We use “rabbit” and “hare” almost interchangeably, but zoologically, rabbits are characterized by naked, blind offspring and a tendency to live in large underground colonies, while hares are born with both fur and sight, and usually live alone in simple nests. As well, hares are generally larger, get around solely by hopping (rabbits run), and have longer ears with black markings.

Probably the most common “rabbit” around here, for example, is really a hare: the “snowshoe rabbit” is more properly called the “varying hare” (because it changes color from white to brown from winter to summer). The jackrabbit, too, is a hare.

Snowshoes and jackrabbits are two of the three most common rabbits/hares found in North America; the other is the cottontail, which gets its name from the white undersurface of its short tail, which looks like a cotton ball. Its other distinguishing characteristic is the fact that it tends to freeze in place when it senses danger, in the hope of going unnoticed. Jackrabbits, by contrast, speed off as fast as they can–up to 70 kilometres per hour.

Rabbits have long been domesticated for fur, food and fun.

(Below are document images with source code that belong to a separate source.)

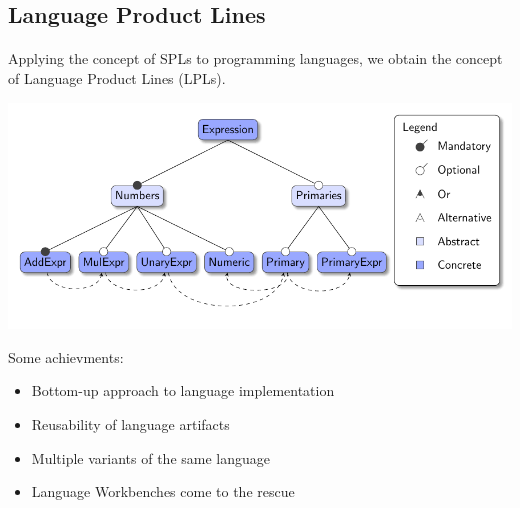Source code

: \documentclass[9pt,xcolor=table,svgnames]{beamer}
\begin{document}
\subsection[LPLs]{Language Product Lines}
\begin{frame}{\secname}
    \framesubtitle{\subsecname}
    Applying the concept of SPLs to programming languages, we obtain the concept of \alert{Language Product Lines} (LPLs).

    \bigskip
    \includegraphics[width=1\textwidth]{figs/feature-model.pdf}

    \pause

    \huge Some achievments:
    \begin{itemize}
        \item \alert{Bottom-up} approach to language implementation
        \item \alert{Reusability} of language artifacts
        \item Multiple \alert{variants} of the same language
        \item \alert{Language Workbenches} come to the rescue
    \end{itemize}
\end{frame}
\end{document}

Most breeds of domestic rabbits can be traced back to the same species of wild European rabbit, but they’ve been dramatically altered over the years until you have everything from flop-eared, long-haired Angoras to the well-named Flemish giant, which can weigh more than seven kilograms (the largest wild rabbit, the North American swamp rabbit, reaches only 2.7 kilograms).

No matter what their species or breed, rabbits become sexually mature at about four or five months of age, and after that, given the opportunity, they breed like–well, like rabbits. Litters typically consist of four to six young, and since the gestation period is only about a month, a female rabbit can have up to seven litters a year–and can keep breeding for up to six years (out of a lifespan of nine or 10). Which means a single female could conceivably give birth to more than 200 babies in her life.

Rabbits’ rapid rate of reproduction has repercussions (but makes a great tongue-twister). Seven rabbits were turned out near Invercargill, New Zealand, around 1860 in the hope they would found a small population, which could then be hunted. They had few natural predators and soon spread across New Zealand and Australia, destroying native plants, eating crops and pastures, contributing to soil erosion by destroying ground cover and displacing some native animals. Both countries have been trying to control this plague of rabbits for decades.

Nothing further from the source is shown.